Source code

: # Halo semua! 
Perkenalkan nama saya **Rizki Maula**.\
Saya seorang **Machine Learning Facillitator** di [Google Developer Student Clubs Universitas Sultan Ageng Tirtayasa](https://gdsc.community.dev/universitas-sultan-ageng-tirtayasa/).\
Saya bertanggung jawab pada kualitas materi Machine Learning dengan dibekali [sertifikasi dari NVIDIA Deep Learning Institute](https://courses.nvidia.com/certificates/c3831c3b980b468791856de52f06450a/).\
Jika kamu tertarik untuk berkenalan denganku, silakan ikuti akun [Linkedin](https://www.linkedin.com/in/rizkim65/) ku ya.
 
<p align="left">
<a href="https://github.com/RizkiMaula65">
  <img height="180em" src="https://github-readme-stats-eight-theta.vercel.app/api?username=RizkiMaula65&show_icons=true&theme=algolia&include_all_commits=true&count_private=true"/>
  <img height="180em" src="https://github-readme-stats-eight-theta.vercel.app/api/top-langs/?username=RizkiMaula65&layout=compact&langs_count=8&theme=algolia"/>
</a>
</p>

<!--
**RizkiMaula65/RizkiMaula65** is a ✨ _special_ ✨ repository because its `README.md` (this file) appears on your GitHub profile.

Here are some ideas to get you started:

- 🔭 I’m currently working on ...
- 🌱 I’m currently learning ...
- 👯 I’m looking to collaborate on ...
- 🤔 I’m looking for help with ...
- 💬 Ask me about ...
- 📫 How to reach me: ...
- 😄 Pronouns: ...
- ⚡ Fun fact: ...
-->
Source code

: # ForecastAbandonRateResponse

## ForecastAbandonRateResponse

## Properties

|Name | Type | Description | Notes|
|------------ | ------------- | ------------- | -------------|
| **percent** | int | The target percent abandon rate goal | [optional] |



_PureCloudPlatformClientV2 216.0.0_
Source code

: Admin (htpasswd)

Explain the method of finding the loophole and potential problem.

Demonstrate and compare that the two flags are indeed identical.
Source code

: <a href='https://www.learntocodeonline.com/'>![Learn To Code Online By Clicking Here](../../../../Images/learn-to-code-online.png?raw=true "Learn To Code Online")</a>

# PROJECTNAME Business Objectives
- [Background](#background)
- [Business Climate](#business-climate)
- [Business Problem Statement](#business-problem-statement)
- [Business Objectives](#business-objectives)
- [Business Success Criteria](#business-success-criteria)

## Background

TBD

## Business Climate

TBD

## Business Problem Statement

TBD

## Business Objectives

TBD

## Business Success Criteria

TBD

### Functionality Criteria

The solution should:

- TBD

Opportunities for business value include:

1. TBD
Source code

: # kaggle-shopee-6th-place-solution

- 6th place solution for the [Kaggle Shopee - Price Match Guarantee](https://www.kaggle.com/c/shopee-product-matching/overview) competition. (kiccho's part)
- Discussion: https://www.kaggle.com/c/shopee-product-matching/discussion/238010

Task description -> The full set of entries must be printed again without any alteration.

Response area ->
Source code

: # Halo semua! 
Perkenalkan nama saya **Rizki Maula**.\
Saya seorang **Machine Learning Facillitator** di [Google Developer Student Clubs Universitas Sultan Ageng Tirtayasa](https://gdsc.community.dev/universitas-sultan-ageng-tirtayasa/).\
Saya bertanggung jawab pada kualitas materi Machine Learning dengan dibekali [sertifikasi dari NVIDIA Deep Learning Institute](https://courses.nvidia.com/certificates/c3831c3b980b468791856de52f06450a/).\
Jika kamu tertarik untuk berkenalan denganku, silakan ikuti akun [Linkedin](https://www.linkedin.com/in/rizkim65/) ku ya.
 
<p align="left">
<a href="https://github.com/RizkiMaula65">
  <img height="180em" src="https://github-readme-stats-eight-theta.vercel.app/api?username=RizkiMaula65&show_icons=true&theme=algolia&include_all_commits=true&count_private=true"/>
  <img height="180em" src="https://github-readme-stats-eight-theta.vercel.app/api/top-langs/?username=RizkiMaula65&layout=compact&langs_count=8&theme=algolia"/>
</a>
</p>

<!--
**RizkiMaula65/RizkiMaula65** is a ✨ _special_ ✨ repository because its `README.md` (this file) appears on your GitHub profile.

Here are some ideas to get you started:

- 🔭 I’m currently working on ...
- 🌱 I’m currently learning ...
- 👯 I’m looking to collaborate on ...
- 🤔 I’m looking for help with ...
- 💬 Ask me about ...
- 📫 How to reach me: ...
- 😄 Pronouns: ...
- ⚡ Fun fact: ...
-->
Source code

: # ForecastAbandonRateResponse

## ForecastAbandonRateResponse

## Properties

|Name | Type | Description | Notes|
|------------ | ------------- | ------------- | -------------|
| **percent** | int | The target percent abandon rate goal | [optional] |



_PureCloudPlatformClientV2 216.0.0_
Source code

: Admin (htpasswd)

Explain the method of finding the loophole and potential problem.

Demonstrate and compare that the two flags are indeed identical.
Source code

: <a href='https://www.learntocodeonline.com/'>![Learn To Code Online By Clicking Here](../../../../Images/learn-to-code-online.png?raw=true "Learn To Code Online")</a>

# PROJECTNAME Business Objectives
- [Background](#background)
- [Business Climate](#business-climate)
- [Business Problem Statement](#business-problem-statement)
- [Business Objectives](#business-objectives)
- [Business Success Criteria](#business-success-criteria)

## Background

TBD

## Business Climate

TBD

## Business Problem Statement

TBD

## Business Objectives

TBD

## Business Success Criteria

TBD

### Functionality Criteria

The solution should:

- TBD

Opportunities for business value include:

1. TBD
Source code

: # kaggle-shopee-6th-place-solution

- 6th place solution for the [Kaggle Shopee - Price Match Guarantee](https://www.kaggle.com/c/shopee-product-matching/overview) competition. (kiccho's part)
- Discussion: https://www.kaggle.com/c/shopee-product-matching/discussion/238010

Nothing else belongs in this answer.